Il se décida à entrer dans le gymnase et vérifia si le lunetteux n'était pas en train de continuer à faire ses shootings, mais le terrain était vide et silencieux et le débarras était tout aussi vivant. Il se dirigea vers les vestiaires et sourit victorieusement lorsqu'il aperçut une fente de lumière traverser la porte close. Il ouvrit cette dernière et pénétra dans la pièce...vide. Une serviette traînait sur le banc, et un t-shirt avait été laissé négligemment sur le sol, mais aucune trace de Shin-chan. C'est alors que son ouïe capta le bruit de l'eau qui coulait et haussa un sourcil : mais qu'est-ce qu'il faisait pour mettre autant de temps ? Ses pas le portèrent vers la partie réservée aux douches et alors qu'il y entrait, le bruit de l'eau se coupa, laissant le silence envelopper les alentours. Provisoirement :
«Shin-chan ? Dépêches-toi, on n'a pas toute la journée ! J'aimerais bien rentrer !»
Aucune réponse, ou même mouvement ne lui répondit et le scoreur fronça les sourcils : normalement, le vert lui répondait toujours. Soit la personne qui se trouvait dans la douche n'était pas Midorima, soit le jeune homme avait quelque chose qui n'allait pas chez lui. Penchant plutôt pour la deuxième hypothèse, Takao se dirigea vers la cabine où le bruit de l'eau avait été entendu et essaya d'ouvrir la porte de la cabine, sans succès.
« Shin-chaaaaaaan, ouvre cette porte ou montre-moi que tu es bien là ! Tapa-t-il sur la porte, son inquiétude grandissant au fur et à mesure que les secondes s'égrenaient, silencieuses.»
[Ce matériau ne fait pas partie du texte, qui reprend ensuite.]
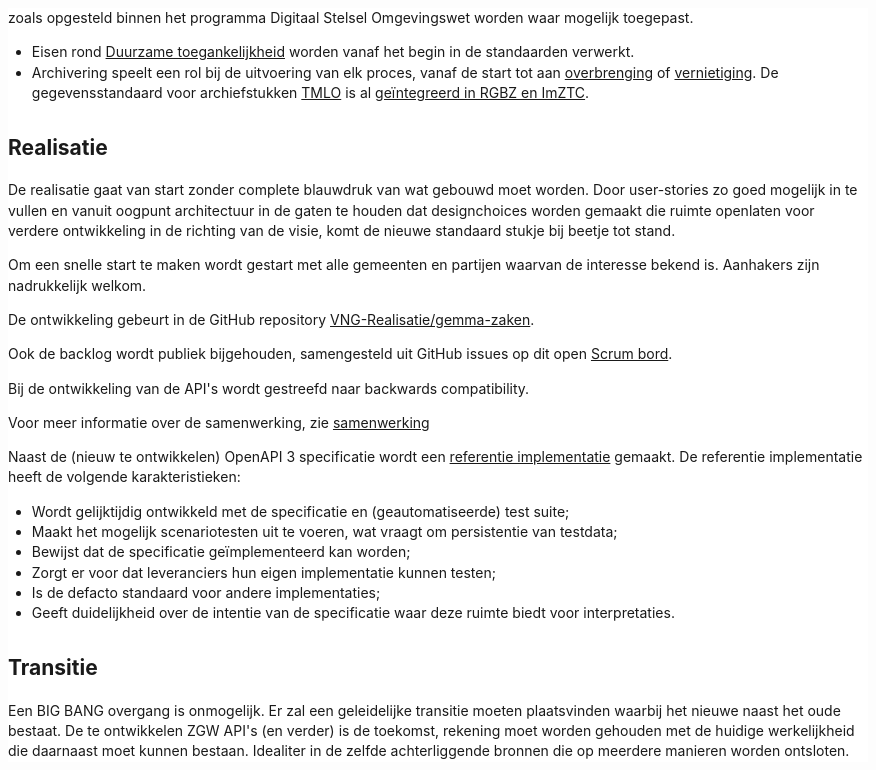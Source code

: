  zoals opgesteld binnen het programma Digitaal Stelsel Omgevingswet worden waar
  mogelijk toegepast.
- Eisen rond
  [Duurzame toegankelijkheid](https://wiki.nationaalarchief.nl/pagina/DUTO:Kwaliteitseisen)
  worden vanaf het begin in de standaarden verwerkt.
- Archivering speelt een rol bij de uitvoering van elk proces, vanaf de start
  tot aan
  [overbrenging](https://wiki.nationaalarchief.nl/pagina/DUTO:Overbrenging) of [vernietiging](https://wiki.nationaalarchief.nl/pagina/DUTO:Vernietigen). De
  gegevensstandaard voor archiefstukken
  [TMLO](https://archief2020.nl/nieuws/toepassingsprofiel-metadatering-lokale-overheden)
  is al
  [geïntegreerd in RGBZ en ImZTC](https://www.gemmaonline.nl/index.php/Metadateren_van_zaakdossiers_conform_het_TMLO).

## Realisatie

De realisatie gaat van start zonder complete blauwdruk van wat gebouwd moet
worden. Door user-stories zo goed mogelijk in te vullen en vanuit oogpunt
architectuur in de gaten te houden dat designchoices worden gemaakt die ruimte
openlaten voor verdere ontwikkeling in de richting van de visie, komt de nieuwe
standaard stukje bij beetje tot stand.

Om een snelle start te maken wordt gestart met alle gemeenten en partijen
waarvan de interesse bekend is. Aanhakers zijn nadrukkelijk welkom.

De ontwikkeling gebeurt in de GitHub repository
[VNG-Realisatie/gemma-zaken](https://github.com/VNG-Realisatie/gemma-zaken).

Ook de backlog wordt publiek bijgehouden, samengesteld uit GitHub issues op dit
open [Scrum bord](https://github.com/VNG-Realisatie/gemma-zaken/projects/1).

Bij de ontwikkeling van de API's wordt gestreefd naar backwards compatibility.

Voor meer informatie over de samenwerking, zie
[samenwerking](../../../docs/_content/overige/samenwerking.md)

Naast de (nieuw te ontwikkelen) OpenAPI 3 specificatie wordt een [referentie implementatie](https://nl.wikipedia.org/wiki/Referentie-implementatie) gemaakt.
De referentie implementatie heeft de volgende karakteristieken:

- Wordt gelijktijdig ontwikkeld met de specificatie en (geautomatiseerde) test
  suite;
- Maakt het mogelijk scenariotesten uit te voeren, wat vraagt om persistentie
  van testdata;
- Bewijst dat de specificatie geïmplementeerd kan worden;
- Zorgt er voor dat leveranciers hun eigen implementatie kunnen testen;
- Is de defacto standaard voor andere implementaties;
- Geeft duidelijkheid over de intentie van de specificatie waar deze ruimte
  biedt voor interpretaties.

## Transitie

Een BIG BANG overgang is onmogelijk. Er zal een geleidelijke transitie moeten
plaatsvinden waarbij het nieuwe naast het oude bestaat. De te ontwikkelen
ZGW API's (en verder) is de toekomst, rekening moet worden gehouden met de
huidige werkelijkheid die daarnaast moet kunnen bestaan. Idealiter in de zelfde
achterliggende bronnen die op meerdere manieren worden ontsloten.
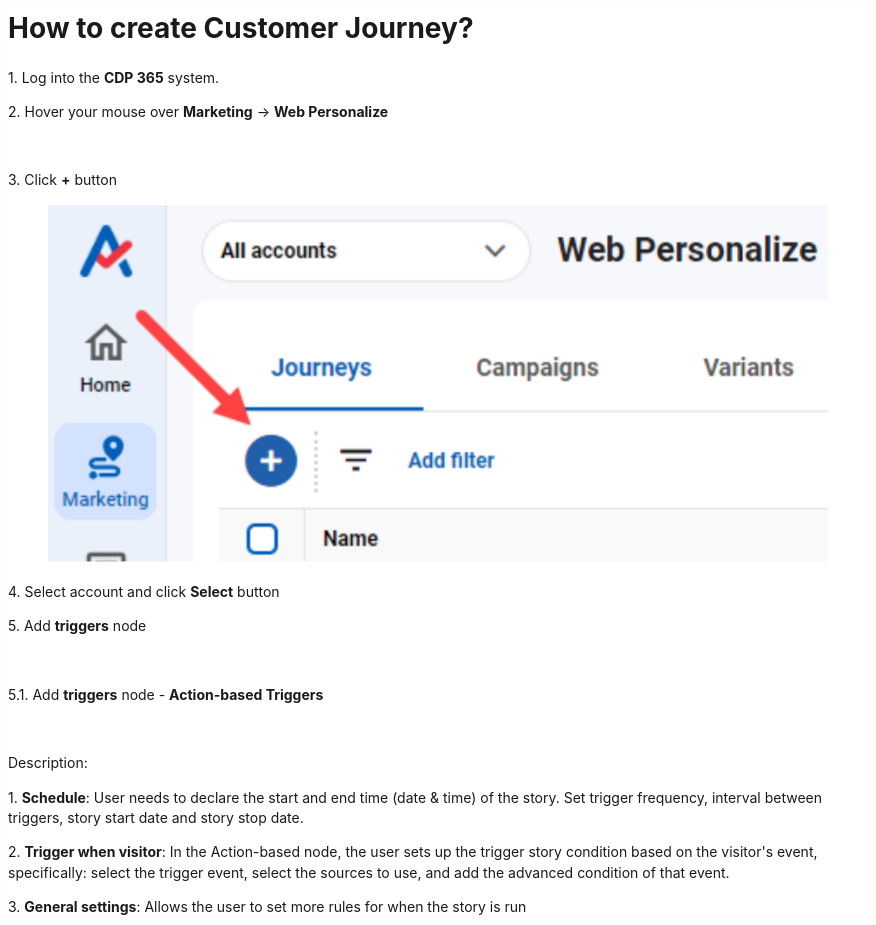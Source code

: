 # How to create Customer Journey?

&#x20;1\. Log into the **CDP 365** system.

&#x20;2\. Hover your mouse over **Marketing** -> **Web Personalize**

<figure><img src="https://lh7-rt.googleusercontent.com/docsz/AD_4nXeY7byLHpc2D3h2Jrh-4B3zSw-Ab6Gwbn1BCDl_BxEaADoWhPUpNdhqBIQPeYm5iaH3YZYOT-l5CiQqFM1tjo-zO7-3gqrEjf1JlmkYURF3ypN0VG3VKAGPoWbkMiaBSfb7HBsqNK9G7GUmlyjcZQ_1_ep5?key=jqlrLHcQRq84j2mU-bHqrw" alt=""><figcaption></figcaption></figure>

&#x20;3\. Click **+** button

<figure><img src="../../.gitbook/assets/image (3555).png" alt=""><figcaption></figcaption></figure>

&#x20;4\. Select account and click **Select** button

5\. Add **triggers** node

<figure><img src="https://lh7-rt.googleusercontent.com/docsz/AD_4nXfQNLkXS0_5OEy4xNcNAmE7j5c3dUxKQ3_xcCI7s8I9D3q9EwfSO7v4CMnfWOPglFj1GsodJMhEznOwXCNP9oDMhiHZCEcoAVjAv6NdBNhYeDMVS87QeNUleTJm6sLfZvmXs3wJA12LetJW9iZ4QHJED9ur?key=jqlrLHcQRq84j2mU-bHqrw" alt=""><figcaption></figcaption></figure>

&#x20;   5.1. Add **triggers** node - **Action-based Triggers**

<figure><img src="https://lh7-rt.googleusercontent.com/docsz/AD_4nXdwNiWw-11xITK7lC5fy3Uv2WkzR8uKZqAorNGFxqeOVWBdV9DNcEknjDVCVxVTjdX7v6YbnJ48H4J5P5TdVsv7f8LcycN1utD-PjHN2NtLZYoqL_6rEkkDYcKir3J-yhQJ_MXhDiWbgPvt7XdptQ6a1z4?key=jqlrLHcQRq84j2mU-bHqrw" alt=""><figcaption></figcaption></figure>

&#x20;     Description:&#x20;

&#x20;        1\. **Schedule**: User needs to declare the start and end time (date & time) of the story. Set trigger frequency, interval between triggers, story start date and story stop date.&#x20;

&#x20;        2\. **Trigger when visitor**: In the Action-based node, the user sets up the trigger story condition based on the visitor's event, specifically: select the trigger event, select the sources to use, and add the advanced condition of that event.&#x20;

&#x20;        3\. **General settings**: Allows the user to set more rules for when the story is run&#x20;
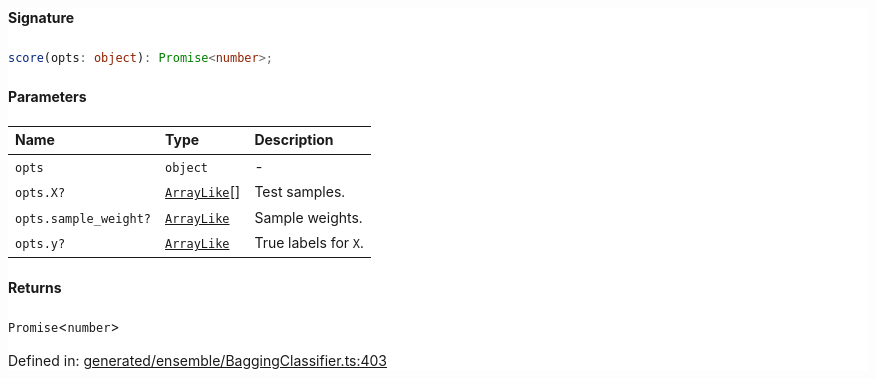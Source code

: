 #### Signature

```ts
score(opts: object): Promise<number>;
```

#### Parameters

| Name | Type | Description |
| :------ | :------ | :------ |
| `opts` | `object` | - |
| `opts.X?` | [`ArrayLike`](../types/ArrayLike.md)[] | Test samples. |
| `opts.sample_weight?` | [`ArrayLike`](../types/ArrayLike.md) | Sample weights. |
| `opts.y?` | [`ArrayLike`](../types/ArrayLike.md) | True labels for `X`. |

#### Returns

`Promise`\<`number`\>

Defined in:  [generated/ensemble/BaggingClassifier.ts:403](https://github.com/transitive-bullshit/scikit-learn-ts/blob/f6c1fce/packages/sklearn/src/generated/ensemble/BaggingClassifier.ts#L403)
Mais alors qu'il pensait sérieusement à forcer cette foutue porte, cette dernière s'ouvrit brusquement vers l'intérieur, le prenant par surprise et lui faisant perdre l'équilibre. Il tomba en avant et ferma les yeux, se préparant au choc de la collision avec le sol...qui n'arriva pas. Il atterrit entre deux bras musclés, tandis que son nez s'enfouissait au creux de la clavicule. Il écarquilla les yeux et se figea, sentant les battements de son cœur s'accélérer. Lentement, il releva les yeux et tomba sur deux prunelles d'un vert sombre envoûtant qui le fixaient imperturbablement.
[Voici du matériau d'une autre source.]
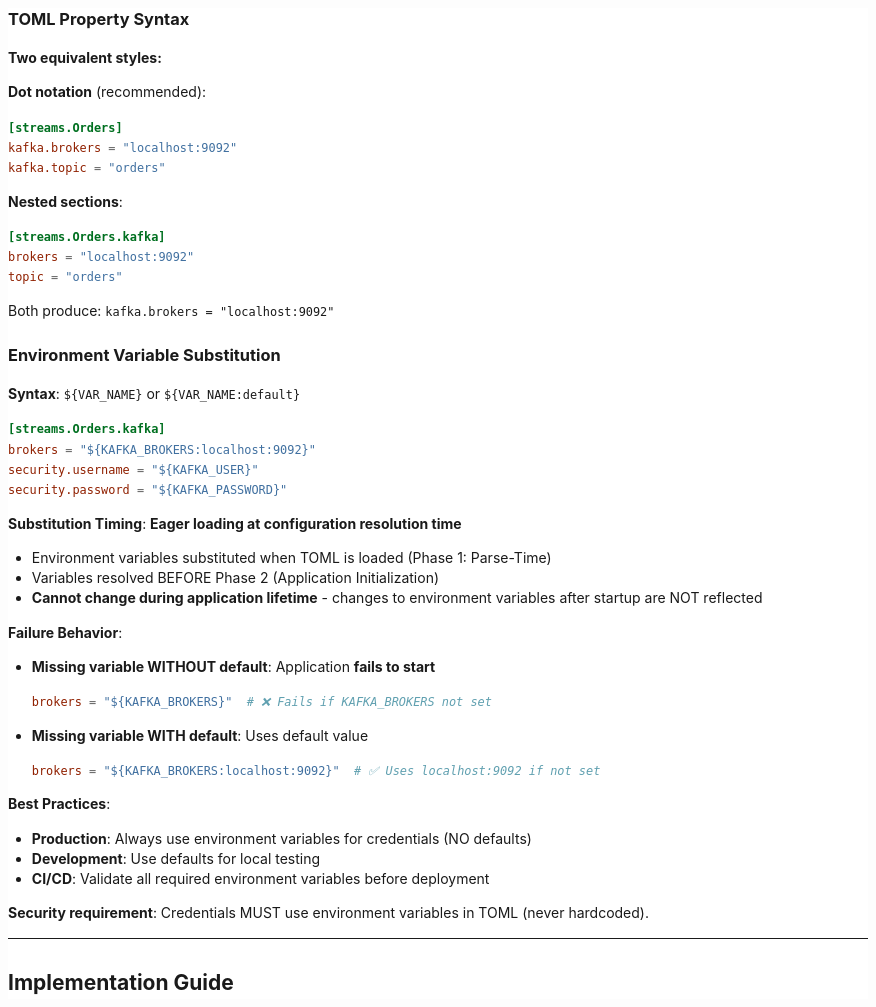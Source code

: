 ### TOML Property Syntax

**Two equivalent styles:**

**Dot notation** (recommended):
```toml
[streams.Orders]
kafka.brokers = "localhost:9092"
kafka.topic = "orders"
```

**Nested sections**:
```toml
[streams.Orders.kafka]
brokers = "localhost:9092"
topic = "orders"
```

Both produce: `kafka.brokers = "localhost:9092"`

### Environment Variable Substitution

**Syntax**: `${VAR_NAME}` or `${VAR_NAME:default}`

```toml
[streams.Orders.kafka]
brokers = "${KAFKA_BROKERS:localhost:9092}"
security.username = "${KAFKA_USER}"
security.password = "${KAFKA_PASSWORD}"
```

**Substitution Timing**: **Eager loading at configuration resolution time**
- Environment variables substituted when TOML is loaded (Phase 1: Parse-Time)
- Variables resolved BEFORE Phase 2 (Application Initialization)
- **Cannot change during application lifetime** - changes to environment variables after startup are NOT reflected

**Failure Behavior**:
- **Missing variable WITHOUT default**: Application **fails to start**
  ```toml
  brokers = "${KAFKA_BROKERS}"  # ❌ Fails if KAFKA_BROKERS not set
  ```
- **Missing variable WITH default**: Uses default value
  ```toml
  brokers = "${KAFKA_BROKERS:localhost:9092}"  # ✅ Uses localhost:9092 if not set
  ```

**Best Practices**:
- **Production**: Always use environment variables for credentials (NO defaults)
- **Development**: Use defaults for local testing
- **CI/CD**: Validate all required environment variables before deployment

**Security requirement**: Credentials MUST use environment variables in TOML (never hardcoded).

---

## Implementation Guide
Le regard perçant du faucon remarqua alors les oreilles blanches sur le haut de la tête, et les joues légèrement rougies du basketteur dont le corps nu et ruisselant d'eau, tremblait imperceptiblement. Il commença à se dégager, les joues rouges, le regard fuyant, gloussant nerveusement :
« Hé...héhéhé apparemment je n'ai pas de soucis à me faire, je vais m'en all-...
- Kazunari...»
La poigne sur son poignet se raffermit et le jeune brun sentit ses jambes devenir flageolantes alors qu'un visage trop connu s'approchait dangereusement du sien : la voix du vert était basse, rauque, remplie d'une émotion qu'il n'avait jamais entendue. La chaleur bouillonnante du corps pressé contre le sien, faisait augmenter sa propre température corporelle, et l'odeur envoûtante de la peau blanche devant lui lui faisait perdre légèrement la tête. De douces lèvres humides se pressèrent sur les siennes et il écarquilla les yeux, ouvrant la bouche de surprise.
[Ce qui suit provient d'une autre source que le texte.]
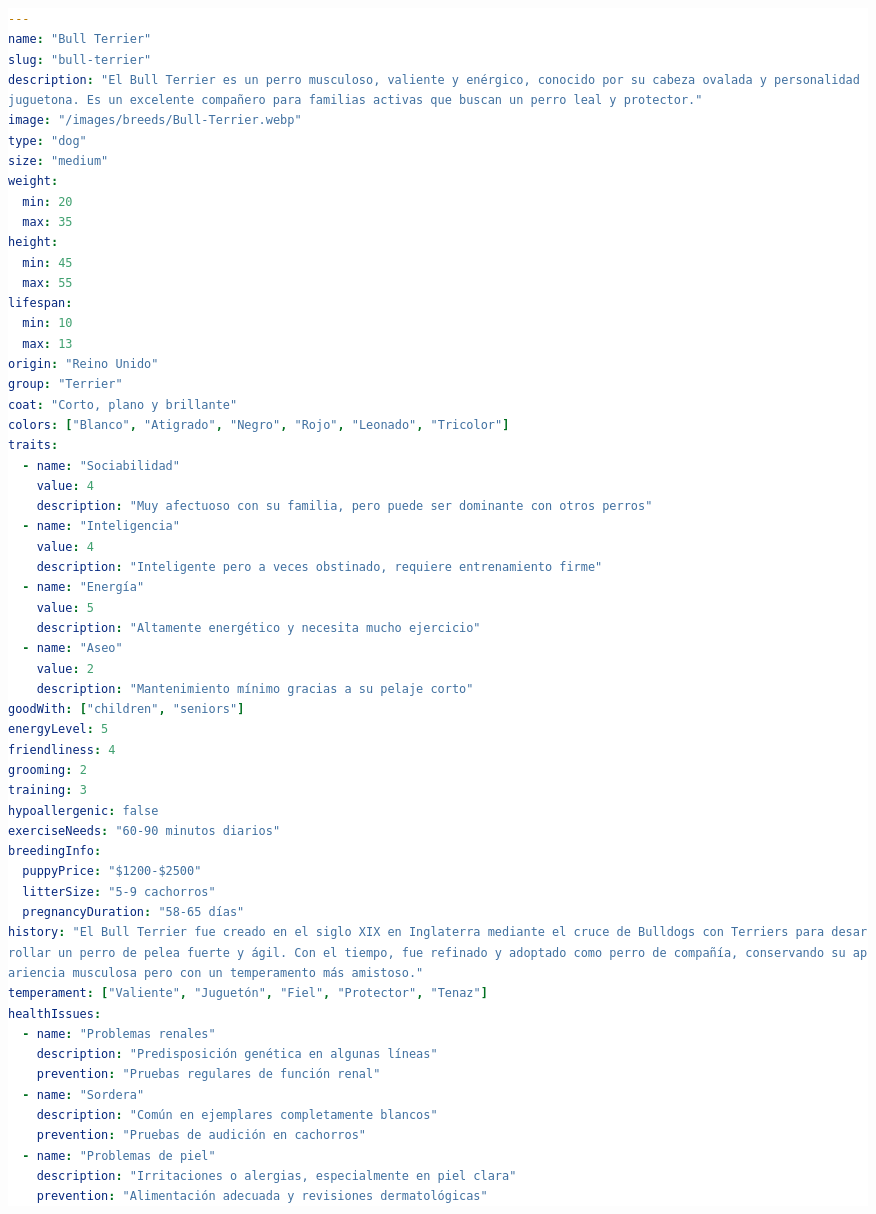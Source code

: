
 ```yaml
---
name: "Bull Terrier"
slug: "bull-terrier"
description: "El Bull Terrier es un perro musculoso, valiente y enérgico, conocido por su cabeza ovalada y personalidad juguetona. Es un excelente compañero para familias activas que buscan un perro leal y protector."
image: "/images/breeds/Bull-Terrier.webp"
type: "dog"
size: "medium"
weight:
  min: 20
  max: 35
height:
  min: 45
  max: 55
lifespan:
  min: 10
  max: 13
origin: "Reino Unido"
group: "Terrier"
coat: "Corto, plano y brillante"
colors: ["Blanco", "Atigrado", "Negro", "Rojo", "Leonado", "Tricolor"]
traits:
  - name: "Sociabilidad"
    value: 4
    description: "Muy afectuoso con su familia, pero puede ser dominante con otros perros"
  - name: "Inteligencia"
    value: 4
    description: "Inteligente pero a veces obstinado, requiere entrenamiento firme"
  - name: "Energía"
    value: 5
    description: "Altamente energético y necesita mucho ejercicio"
  - name: "Aseo"
    value: 2
    description: "Mantenimiento mínimo gracias a su pelaje corto"
goodWith: ["children", "seniors"]
energyLevel: 5
friendliness: 4
grooming: 2
training: 3
hypoallergenic: false
exerciseNeeds: "60-90 minutos diarios"
breedingInfo:
  puppyPrice: "$1200-$2500"
  litterSize: "5-9 cachorros"
  pregnancyDuration: "58-65 días"
history: "El Bull Terrier fue creado en el siglo XIX en Inglaterra mediante el cruce de Bulldogs con Terriers para desarrollar un perro de pelea fuerte y ágil. Con el tiempo, fue refinado y adoptado como perro de compañía, conservando su apariencia musculosa pero con un temperamento más amistoso."
temperament: ["Valiente", "Juguetón", "Fiel", "Protector", "Tenaz"]
healthIssues: 
  - name: "Problemas renales"
    description: "Predisposición genética en algunas líneas"
    prevention: "Pruebas regulares de función renal"
  - name: "Sordera"
    description: "Común en ejemplares completamente blancos"
    prevention: "Pruebas de audición en cachorros"
  - name: "Problemas de piel"
    description: "Irritaciones o alergias, especialmente en piel clara"
    prevention: "Alimentación adecuada y revisiones dermatológicas"
```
Midorima en profita pour y infiltrer sa langue, qui ne perdit pas de temps pour aller s'enrouler autour de sa jumelle, entamant un échange langoureux et excitant. Rapidement, Takao se laissa emporter par la sensation de plaisir qui lui traversait le corps entier, ne pensant à rien d'autre que la main fermement pressée contre son torse et à la langue qui lui explorait lentement la bouche. Le vert cassa alors l'échange, faisant gémir au passage Takao. Ce simple son, suffit à sceller le sort du pauvre faucon : le plus grand plaqua férocement le plus petit contre la cabine, se colla le plus possible contre la masse frémissante et plaqua sauvagement ses lèvres sur les siennes, forçant le passage.
Le brun répondit avec enthousiasme à l'agression et s'agrippa contre les épaules puissantes, tandis que son animal chantait avec passion et laissait ses ailes apparaître derrière son dos, décuplant les sensations.
Midorima était déchaîné : ses mains étaient partout, glissant contre sa peau et pinçant sans ménagement les tétons dressés, faisant gémir son compagnon. Il délaissa la bouche pulpeuse et tentatrice, s'attaquant à la clavicule, léchant et mordillant avec plaisir l'épiderme brûlant et savoureux. Takao ne pouvait rien faire, complètement dominé par l'aura et l'attitude du jeune homme. Pas qu'il s'en plaignait...au contraire même, il accueillait avec plaisir la langue qui se posait sur ses pectoraux dénudés, traçant des lignes imaginaires et qui se déroulaient vers le bas. Le muscle s'amusa à titiller les tétons, puis descendit, contournant chacun des abdos et atterrissant à l'intérieur du nombril, qui se révéla être une zone érogène.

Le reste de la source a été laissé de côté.